Now I'm the first to admit, I'm no engineer or mechanic, and I am firmly in the camp of, "turn the key, make a noise, let's go".

 

I had a Yamaha XJ900 Diversion. 900 cc air/oil cooled 4 cylinder inline. Sold it with about 230,000kms done.......I say about because the odometer didn't work for the last 2 years I owned it.

Not a bad run. From memory it was redlined at 9000rom. But I never got there. The closest, was attempting to travel from Coolgardie to Southern Cross in one hour....about 185kms.

After 20 minutes 60 kms., after 40 minutes 135 kms travelled, but soon after came up behind a police car and obviously had to slow down.....

 

My point is, that engine showed fantastic reliabilioty, but was not really run anywhere close to redline.

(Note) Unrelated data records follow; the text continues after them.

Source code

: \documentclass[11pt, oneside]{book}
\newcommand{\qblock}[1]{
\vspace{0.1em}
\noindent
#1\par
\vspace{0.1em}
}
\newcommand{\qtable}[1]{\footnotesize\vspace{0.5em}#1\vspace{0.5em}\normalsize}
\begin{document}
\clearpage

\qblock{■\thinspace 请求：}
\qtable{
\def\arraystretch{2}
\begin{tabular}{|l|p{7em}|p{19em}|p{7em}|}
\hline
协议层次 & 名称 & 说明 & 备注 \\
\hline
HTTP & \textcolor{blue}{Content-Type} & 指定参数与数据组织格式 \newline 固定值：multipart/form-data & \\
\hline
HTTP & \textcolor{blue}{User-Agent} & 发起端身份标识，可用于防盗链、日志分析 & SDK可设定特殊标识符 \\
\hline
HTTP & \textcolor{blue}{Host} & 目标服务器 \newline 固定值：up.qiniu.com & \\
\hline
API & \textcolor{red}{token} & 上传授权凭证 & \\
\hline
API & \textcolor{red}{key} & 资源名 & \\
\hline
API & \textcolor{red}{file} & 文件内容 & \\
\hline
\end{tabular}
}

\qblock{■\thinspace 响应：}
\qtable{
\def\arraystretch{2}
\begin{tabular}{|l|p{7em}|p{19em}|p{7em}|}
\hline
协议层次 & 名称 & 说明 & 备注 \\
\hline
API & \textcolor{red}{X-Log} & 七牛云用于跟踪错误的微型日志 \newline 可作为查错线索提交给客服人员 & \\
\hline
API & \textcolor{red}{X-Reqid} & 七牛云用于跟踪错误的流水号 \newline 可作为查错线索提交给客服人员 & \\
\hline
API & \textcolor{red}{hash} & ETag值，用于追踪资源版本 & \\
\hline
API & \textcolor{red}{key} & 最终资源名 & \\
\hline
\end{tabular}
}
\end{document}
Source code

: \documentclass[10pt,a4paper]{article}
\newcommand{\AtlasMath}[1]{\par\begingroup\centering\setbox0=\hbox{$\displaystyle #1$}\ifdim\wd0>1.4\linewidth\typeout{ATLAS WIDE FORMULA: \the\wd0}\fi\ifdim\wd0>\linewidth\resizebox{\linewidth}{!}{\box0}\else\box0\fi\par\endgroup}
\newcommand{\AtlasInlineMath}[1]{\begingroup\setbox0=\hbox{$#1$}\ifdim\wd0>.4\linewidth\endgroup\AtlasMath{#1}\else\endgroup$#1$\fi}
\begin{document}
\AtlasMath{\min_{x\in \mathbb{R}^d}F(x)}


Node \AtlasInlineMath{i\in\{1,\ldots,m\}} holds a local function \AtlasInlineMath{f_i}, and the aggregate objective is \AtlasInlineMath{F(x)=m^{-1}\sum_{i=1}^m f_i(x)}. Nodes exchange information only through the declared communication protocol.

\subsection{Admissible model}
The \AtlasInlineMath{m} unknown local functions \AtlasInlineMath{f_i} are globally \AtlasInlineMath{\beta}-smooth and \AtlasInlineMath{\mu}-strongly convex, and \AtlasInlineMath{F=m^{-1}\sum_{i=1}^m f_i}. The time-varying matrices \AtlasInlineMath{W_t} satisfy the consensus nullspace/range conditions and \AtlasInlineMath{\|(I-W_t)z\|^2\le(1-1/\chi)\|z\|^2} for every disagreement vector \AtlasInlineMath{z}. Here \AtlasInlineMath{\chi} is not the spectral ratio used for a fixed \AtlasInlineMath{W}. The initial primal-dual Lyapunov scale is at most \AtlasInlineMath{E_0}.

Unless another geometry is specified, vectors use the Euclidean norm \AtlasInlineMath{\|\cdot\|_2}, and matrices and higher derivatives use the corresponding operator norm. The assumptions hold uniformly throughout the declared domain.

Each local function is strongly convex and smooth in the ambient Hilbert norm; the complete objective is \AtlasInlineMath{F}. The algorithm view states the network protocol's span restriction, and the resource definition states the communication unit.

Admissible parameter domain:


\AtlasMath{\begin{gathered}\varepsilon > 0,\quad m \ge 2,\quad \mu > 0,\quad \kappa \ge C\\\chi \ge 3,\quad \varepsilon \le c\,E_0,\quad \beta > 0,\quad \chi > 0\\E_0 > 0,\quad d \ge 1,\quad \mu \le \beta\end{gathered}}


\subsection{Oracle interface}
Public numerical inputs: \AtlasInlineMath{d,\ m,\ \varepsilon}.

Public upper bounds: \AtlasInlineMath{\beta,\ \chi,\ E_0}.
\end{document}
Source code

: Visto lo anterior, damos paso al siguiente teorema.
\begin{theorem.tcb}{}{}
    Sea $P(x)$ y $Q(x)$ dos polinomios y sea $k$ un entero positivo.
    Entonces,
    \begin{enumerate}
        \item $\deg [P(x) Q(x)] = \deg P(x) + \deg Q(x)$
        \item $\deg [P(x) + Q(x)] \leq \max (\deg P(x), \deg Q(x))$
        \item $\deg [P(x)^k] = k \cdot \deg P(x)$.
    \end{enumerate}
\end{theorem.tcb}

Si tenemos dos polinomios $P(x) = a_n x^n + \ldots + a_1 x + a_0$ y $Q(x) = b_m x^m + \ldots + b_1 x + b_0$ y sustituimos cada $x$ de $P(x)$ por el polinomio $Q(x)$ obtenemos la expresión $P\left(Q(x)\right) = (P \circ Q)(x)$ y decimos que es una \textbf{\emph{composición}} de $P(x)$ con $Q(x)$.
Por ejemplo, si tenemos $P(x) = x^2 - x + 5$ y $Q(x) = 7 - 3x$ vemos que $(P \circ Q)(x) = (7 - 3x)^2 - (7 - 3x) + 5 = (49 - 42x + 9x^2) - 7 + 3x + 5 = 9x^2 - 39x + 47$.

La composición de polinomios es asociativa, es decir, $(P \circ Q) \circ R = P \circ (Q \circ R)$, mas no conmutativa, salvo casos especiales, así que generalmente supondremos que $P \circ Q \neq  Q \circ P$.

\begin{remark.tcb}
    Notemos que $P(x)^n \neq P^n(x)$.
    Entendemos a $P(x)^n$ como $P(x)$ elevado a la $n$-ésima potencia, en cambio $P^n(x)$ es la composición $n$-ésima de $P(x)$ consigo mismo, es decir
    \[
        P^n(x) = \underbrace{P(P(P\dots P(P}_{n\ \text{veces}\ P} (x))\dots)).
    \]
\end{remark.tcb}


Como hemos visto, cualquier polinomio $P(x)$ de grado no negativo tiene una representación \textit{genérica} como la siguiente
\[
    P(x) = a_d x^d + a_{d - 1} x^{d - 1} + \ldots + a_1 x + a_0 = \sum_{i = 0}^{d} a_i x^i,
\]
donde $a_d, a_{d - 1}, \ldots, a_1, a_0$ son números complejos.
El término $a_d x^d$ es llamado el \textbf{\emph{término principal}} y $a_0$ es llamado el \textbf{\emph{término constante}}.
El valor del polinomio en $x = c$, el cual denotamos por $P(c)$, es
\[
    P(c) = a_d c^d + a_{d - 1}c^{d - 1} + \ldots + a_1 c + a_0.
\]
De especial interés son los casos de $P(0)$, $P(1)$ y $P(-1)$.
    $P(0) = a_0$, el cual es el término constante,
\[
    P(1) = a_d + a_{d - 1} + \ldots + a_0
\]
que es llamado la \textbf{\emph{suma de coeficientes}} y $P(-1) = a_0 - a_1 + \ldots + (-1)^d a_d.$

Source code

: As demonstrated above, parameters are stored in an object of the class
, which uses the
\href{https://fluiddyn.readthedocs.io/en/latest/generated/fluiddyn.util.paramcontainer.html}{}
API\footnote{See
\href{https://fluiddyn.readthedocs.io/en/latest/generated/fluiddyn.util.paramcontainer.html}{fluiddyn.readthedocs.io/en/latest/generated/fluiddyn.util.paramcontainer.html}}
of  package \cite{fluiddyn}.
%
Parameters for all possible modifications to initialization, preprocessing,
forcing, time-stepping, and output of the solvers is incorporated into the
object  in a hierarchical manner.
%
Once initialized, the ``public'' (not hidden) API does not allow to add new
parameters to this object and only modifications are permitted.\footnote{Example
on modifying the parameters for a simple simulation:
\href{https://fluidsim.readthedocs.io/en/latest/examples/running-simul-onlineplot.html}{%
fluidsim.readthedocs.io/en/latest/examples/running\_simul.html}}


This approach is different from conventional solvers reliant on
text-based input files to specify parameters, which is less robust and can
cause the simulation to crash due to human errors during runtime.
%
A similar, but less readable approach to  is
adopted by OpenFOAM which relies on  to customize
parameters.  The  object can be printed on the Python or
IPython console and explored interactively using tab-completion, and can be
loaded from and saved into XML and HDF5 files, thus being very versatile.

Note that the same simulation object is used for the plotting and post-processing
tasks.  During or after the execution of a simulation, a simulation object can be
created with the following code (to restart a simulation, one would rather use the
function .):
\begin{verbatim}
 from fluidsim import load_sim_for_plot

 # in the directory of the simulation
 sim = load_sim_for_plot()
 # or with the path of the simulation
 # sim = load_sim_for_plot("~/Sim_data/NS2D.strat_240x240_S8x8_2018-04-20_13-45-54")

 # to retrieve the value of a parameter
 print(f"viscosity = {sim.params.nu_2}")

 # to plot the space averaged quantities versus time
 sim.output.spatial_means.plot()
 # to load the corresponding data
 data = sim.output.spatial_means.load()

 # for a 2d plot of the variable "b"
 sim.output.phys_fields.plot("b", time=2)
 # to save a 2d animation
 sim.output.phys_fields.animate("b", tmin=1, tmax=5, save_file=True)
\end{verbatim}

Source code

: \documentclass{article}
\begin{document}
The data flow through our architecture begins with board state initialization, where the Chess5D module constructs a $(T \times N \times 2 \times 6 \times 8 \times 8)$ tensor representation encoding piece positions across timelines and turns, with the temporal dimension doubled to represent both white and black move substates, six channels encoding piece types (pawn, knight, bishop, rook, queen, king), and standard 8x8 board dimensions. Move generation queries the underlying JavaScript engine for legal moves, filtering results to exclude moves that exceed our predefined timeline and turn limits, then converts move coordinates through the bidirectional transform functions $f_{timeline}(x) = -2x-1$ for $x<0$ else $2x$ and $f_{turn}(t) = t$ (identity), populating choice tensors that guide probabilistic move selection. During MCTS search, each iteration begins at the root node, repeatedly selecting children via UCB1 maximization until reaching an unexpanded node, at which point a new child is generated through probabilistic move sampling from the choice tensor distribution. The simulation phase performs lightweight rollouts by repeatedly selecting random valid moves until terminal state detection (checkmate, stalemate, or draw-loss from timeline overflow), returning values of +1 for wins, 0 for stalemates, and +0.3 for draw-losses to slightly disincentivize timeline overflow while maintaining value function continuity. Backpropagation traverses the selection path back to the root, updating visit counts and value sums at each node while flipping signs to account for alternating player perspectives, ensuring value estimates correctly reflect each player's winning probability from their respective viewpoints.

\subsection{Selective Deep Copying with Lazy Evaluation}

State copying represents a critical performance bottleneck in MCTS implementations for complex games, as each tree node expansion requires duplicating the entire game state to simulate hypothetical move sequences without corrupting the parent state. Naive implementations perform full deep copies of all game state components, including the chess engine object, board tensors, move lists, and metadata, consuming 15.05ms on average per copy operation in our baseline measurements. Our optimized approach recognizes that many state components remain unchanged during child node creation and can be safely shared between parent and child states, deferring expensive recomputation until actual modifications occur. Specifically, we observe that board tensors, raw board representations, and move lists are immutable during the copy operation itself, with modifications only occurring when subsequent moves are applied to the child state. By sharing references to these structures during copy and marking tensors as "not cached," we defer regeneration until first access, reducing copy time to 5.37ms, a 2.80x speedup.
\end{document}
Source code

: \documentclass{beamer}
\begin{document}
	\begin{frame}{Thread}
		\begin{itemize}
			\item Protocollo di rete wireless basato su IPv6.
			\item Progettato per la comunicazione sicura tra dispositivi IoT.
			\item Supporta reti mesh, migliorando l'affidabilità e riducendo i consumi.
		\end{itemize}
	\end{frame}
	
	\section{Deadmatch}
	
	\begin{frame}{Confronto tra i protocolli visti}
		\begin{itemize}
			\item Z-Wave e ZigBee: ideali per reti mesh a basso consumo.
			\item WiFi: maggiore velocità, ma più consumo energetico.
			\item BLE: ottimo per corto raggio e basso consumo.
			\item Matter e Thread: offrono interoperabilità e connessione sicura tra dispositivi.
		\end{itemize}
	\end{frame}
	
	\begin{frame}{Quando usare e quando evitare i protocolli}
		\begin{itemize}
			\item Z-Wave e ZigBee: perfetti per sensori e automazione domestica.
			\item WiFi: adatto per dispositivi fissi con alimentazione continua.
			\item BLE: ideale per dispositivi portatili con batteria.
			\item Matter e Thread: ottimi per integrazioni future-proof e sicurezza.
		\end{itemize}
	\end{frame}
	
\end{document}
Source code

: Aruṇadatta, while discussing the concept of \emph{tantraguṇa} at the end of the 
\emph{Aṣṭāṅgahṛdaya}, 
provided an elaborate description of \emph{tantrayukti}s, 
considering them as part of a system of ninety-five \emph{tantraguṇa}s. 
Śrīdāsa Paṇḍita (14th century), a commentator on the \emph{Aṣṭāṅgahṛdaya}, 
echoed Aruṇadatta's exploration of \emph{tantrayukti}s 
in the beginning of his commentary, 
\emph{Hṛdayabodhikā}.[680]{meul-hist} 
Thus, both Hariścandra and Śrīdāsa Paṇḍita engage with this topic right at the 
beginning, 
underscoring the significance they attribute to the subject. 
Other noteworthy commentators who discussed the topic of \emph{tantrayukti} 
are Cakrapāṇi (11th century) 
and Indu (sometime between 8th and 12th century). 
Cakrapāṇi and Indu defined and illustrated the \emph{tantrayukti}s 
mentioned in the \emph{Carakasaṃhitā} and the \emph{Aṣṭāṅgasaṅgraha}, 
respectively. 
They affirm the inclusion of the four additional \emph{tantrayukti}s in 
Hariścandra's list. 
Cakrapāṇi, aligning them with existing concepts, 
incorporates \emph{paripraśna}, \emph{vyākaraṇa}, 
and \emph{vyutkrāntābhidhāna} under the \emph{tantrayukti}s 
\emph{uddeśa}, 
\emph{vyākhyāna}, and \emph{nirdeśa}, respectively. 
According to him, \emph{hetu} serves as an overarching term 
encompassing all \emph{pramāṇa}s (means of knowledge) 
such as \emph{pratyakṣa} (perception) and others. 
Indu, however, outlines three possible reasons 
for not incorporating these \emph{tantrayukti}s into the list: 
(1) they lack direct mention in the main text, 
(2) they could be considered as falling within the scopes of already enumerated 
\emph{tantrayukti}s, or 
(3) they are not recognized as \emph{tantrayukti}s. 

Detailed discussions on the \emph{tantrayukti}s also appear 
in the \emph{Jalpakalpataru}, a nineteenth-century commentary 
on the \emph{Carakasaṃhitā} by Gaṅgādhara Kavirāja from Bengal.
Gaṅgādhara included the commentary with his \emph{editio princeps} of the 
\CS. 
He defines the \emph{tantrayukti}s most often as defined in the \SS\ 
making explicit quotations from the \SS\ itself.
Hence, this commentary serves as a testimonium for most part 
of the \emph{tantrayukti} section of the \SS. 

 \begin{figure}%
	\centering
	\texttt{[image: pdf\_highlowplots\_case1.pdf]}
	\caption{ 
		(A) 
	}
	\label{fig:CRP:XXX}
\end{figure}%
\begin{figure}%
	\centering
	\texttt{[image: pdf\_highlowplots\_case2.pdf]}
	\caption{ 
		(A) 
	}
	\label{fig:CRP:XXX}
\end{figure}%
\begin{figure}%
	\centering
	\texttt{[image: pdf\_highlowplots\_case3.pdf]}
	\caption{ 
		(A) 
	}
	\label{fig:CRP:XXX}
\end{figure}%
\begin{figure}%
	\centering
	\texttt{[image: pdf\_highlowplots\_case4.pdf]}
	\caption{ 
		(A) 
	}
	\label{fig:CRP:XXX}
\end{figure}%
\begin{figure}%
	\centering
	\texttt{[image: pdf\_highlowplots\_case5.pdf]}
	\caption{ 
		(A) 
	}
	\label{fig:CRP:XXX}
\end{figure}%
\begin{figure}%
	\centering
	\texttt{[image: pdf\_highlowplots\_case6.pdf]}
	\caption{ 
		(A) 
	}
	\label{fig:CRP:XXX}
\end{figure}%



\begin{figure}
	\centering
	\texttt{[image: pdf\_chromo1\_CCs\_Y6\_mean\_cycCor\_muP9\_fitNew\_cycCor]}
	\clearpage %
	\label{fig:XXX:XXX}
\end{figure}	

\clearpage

One of my current bikes is a Moto Guzzi Griso 1100.

Yes I've done 200+ km/h several times, getting close to redline, but again, not for long periods. It has more than 100,000kms on the clock.

 

Auto/bike engines can be very reliable, but when they are run close to redline for long periods?????

 

A few years back, I read an article about the differences between the Ducati and Honda V2 engines run in World SuperBikes. Apparently the Ducati's needed a rebuild after 700kms, the Hondas could manage 2000 kms. Given that testing and race kms meant that 700kms was about 3 races........yes the bikes were run at max power, no thought to longevity.

But that's my point.

 

Auto engines....are they really designed to be run at max or close to max revs for long periods?????

 

As I said, I am no mechanic nor engineer, but I am not sure how long my engines would last in a race type useage, day in, day out!!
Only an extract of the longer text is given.